(Beginning of MATERIAL PROVIDED)
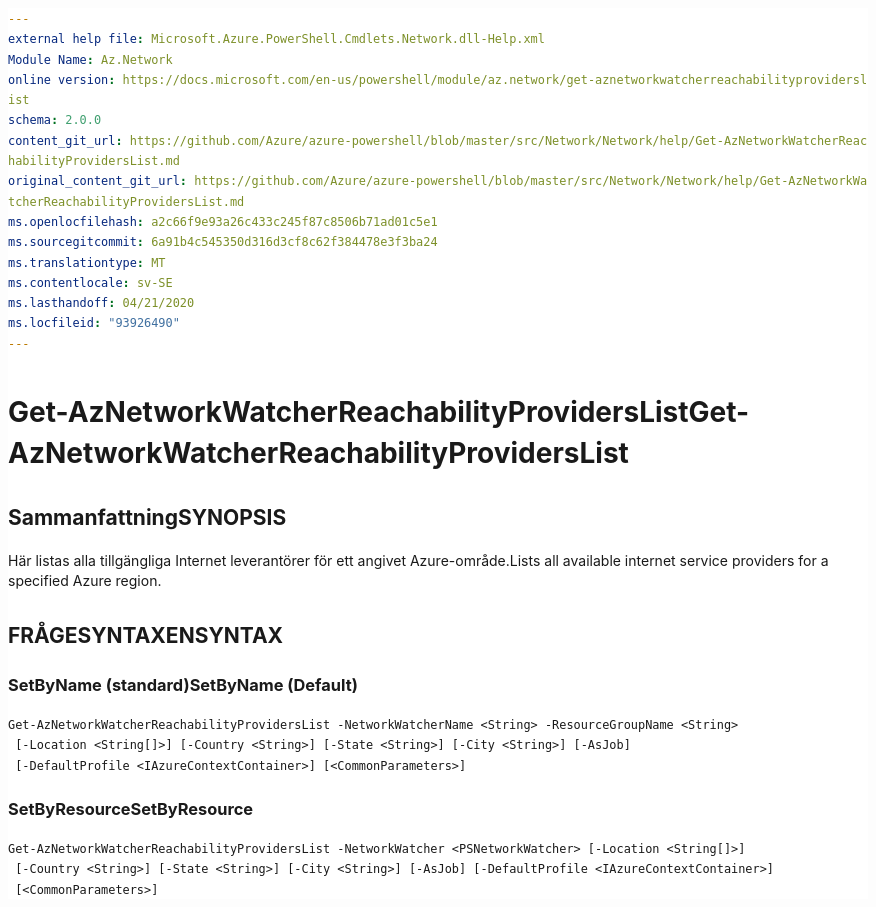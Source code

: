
 ```yaml
---
external help file: Microsoft.Azure.PowerShell.Cmdlets.Network.dll-Help.xml
Module Name: Az.Network
online version: https://docs.microsoft.com/en-us/powershell/module/az.network/get-aznetworkwatcherreachabilityproviderslist
schema: 2.0.0
content_git_url: https://github.com/Azure/azure-powershell/blob/master/src/Network/Network/help/Get-AzNetworkWatcherReachabilityProvidersList.md
original_content_git_url: https://github.com/Azure/azure-powershell/blob/master/src/Network/Network/help/Get-AzNetworkWatcherReachabilityProvidersList.md
ms.openlocfilehash: a2c66f9e93a26c433c245f87c8506b71ad01c5e1
ms.sourcegitcommit: 6a91b4c545350d316d3cf8c62f384478e3f3ba24
ms.translationtype: MT
ms.contentlocale: sv-SE
ms.lasthandoff: 04/21/2020
ms.locfileid: "93926490"
---
```

# <span data-ttu-id="a7bcc-101">Get-AzNetworkWatcherReachabilityProvidersList</span><span class="sxs-lookup"><span data-stu-id="a7bcc-101">Get-AzNetworkWatcherReachabilityProvidersList</span></span>

## <span data-ttu-id="a7bcc-102">Sammanfattning</span><span class="sxs-lookup"><span data-stu-id="a7bcc-102">SYNOPSIS</span></span>
<span data-ttu-id="a7bcc-103">Här listas alla tillgängliga Internet leverantörer för ett angivet Azure-område.</span><span class="sxs-lookup"><span data-stu-id="a7bcc-103">Lists all available internet service providers for a specified Azure region.</span></span>

## <span data-ttu-id="a7bcc-104">FRÅGESYNTAXEN</span><span class="sxs-lookup"><span data-stu-id="a7bcc-104">SYNTAX</span></span>

### <span data-ttu-id="a7bcc-105">SetByName (standard)</span><span class="sxs-lookup"><span data-stu-id="a7bcc-105">SetByName (Default)</span></span>
```
Get-AzNetworkWatcherReachabilityProvidersList -NetworkWatcherName <String> -ResourceGroupName <String>
 [-Location <String[]>] [-Country <String>] [-State <String>] [-City <String>] [-AsJob]
 [-DefaultProfile <IAzureContextContainer>] [<CommonParameters>]
```

### <span data-ttu-id="a7bcc-106">SetByResource</span><span class="sxs-lookup"><span data-stu-id="a7bcc-106">SetByResource</span></span>
```
Get-AzNetworkWatcherReachabilityProvidersList -NetworkWatcher <PSNetworkWatcher> [-Location <String[]>]
 [-Country <String>] [-State <String>] [-City <String>] [-AsJob] [-DefaultProfile <IAzureContextContainer>]
 [<CommonParameters>]
```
(End of MATERIAL PROVIDED)
▶ INSTRUCTIONS FOR THE TASK
Look through the entries above, and wherever a line holds the string "City", copy it.

▶ OUTPUT OF THE TASK
 [-Location <String[]>] [-Country <String>] [-State <String>] [-City <String>] [-AsJob]
 [-Country <String>] [-State <String>] [-City <String>] [-AsJob] [-DefaultProfile <IAzureContextContainer>]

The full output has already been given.